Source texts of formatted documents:
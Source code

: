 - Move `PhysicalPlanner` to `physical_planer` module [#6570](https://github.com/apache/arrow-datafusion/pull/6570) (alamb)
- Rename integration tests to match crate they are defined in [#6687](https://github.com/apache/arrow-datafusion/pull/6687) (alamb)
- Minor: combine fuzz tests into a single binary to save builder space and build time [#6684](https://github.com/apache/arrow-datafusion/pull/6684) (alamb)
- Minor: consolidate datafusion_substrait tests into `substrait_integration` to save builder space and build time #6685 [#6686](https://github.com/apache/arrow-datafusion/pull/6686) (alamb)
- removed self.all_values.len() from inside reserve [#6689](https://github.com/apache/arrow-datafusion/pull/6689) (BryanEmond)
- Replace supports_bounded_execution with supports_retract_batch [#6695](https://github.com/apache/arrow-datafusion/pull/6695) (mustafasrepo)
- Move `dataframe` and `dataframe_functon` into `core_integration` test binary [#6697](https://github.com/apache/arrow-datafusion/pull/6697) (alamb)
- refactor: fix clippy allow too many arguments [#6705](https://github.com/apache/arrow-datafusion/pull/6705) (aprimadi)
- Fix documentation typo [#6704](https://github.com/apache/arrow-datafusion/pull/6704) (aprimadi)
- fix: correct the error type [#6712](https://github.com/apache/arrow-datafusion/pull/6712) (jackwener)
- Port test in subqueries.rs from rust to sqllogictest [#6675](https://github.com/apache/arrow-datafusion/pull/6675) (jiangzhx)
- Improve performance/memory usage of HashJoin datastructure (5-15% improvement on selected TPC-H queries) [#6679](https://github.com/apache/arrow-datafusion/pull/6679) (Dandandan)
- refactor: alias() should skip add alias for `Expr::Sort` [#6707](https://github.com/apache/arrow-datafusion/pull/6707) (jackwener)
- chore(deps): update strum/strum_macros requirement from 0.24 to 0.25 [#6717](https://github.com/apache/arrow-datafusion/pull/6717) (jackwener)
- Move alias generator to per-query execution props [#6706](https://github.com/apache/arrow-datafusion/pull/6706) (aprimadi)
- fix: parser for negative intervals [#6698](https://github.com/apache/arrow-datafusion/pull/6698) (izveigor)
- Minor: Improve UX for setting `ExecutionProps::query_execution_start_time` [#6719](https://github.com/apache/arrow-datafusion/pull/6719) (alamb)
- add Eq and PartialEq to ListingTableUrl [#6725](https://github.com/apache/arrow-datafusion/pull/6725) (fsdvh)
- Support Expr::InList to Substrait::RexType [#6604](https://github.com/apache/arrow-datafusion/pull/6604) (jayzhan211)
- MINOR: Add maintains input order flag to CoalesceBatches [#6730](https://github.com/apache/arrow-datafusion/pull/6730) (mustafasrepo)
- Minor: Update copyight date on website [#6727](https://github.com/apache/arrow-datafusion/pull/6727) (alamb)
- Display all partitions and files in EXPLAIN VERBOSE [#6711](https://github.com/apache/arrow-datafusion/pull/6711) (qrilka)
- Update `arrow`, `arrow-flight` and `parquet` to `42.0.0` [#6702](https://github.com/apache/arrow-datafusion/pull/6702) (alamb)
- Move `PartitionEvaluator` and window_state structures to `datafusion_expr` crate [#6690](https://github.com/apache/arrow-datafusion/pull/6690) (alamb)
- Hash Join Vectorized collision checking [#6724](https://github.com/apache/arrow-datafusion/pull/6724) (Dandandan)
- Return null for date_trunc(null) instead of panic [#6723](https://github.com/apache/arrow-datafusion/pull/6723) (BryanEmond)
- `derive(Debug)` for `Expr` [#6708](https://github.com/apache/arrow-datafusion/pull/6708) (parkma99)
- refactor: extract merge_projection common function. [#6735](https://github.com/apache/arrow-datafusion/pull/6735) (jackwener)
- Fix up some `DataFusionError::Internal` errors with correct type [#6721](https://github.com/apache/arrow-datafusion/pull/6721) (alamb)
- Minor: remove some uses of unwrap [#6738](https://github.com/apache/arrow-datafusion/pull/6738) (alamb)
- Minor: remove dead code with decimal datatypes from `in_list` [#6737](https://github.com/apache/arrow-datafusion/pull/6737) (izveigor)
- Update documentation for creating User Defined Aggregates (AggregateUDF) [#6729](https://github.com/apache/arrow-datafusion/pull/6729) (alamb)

> [REQUIRED WORK] Identify the lines above with the word "mustafasrepo". Copy them.

> [ANSWER FOR THE TASK]
- Replace supports_bounded_execution with supports_retract_batch [#6695](https://github.com/apache/arrow-datafusion/pull/6695) (mustafasrepo)
- MINOR: Add maintains input order flag to CoalesceBatches [#6730](https://github.com/apache/arrow-datafusion/pull/6730) (mustafasrepo)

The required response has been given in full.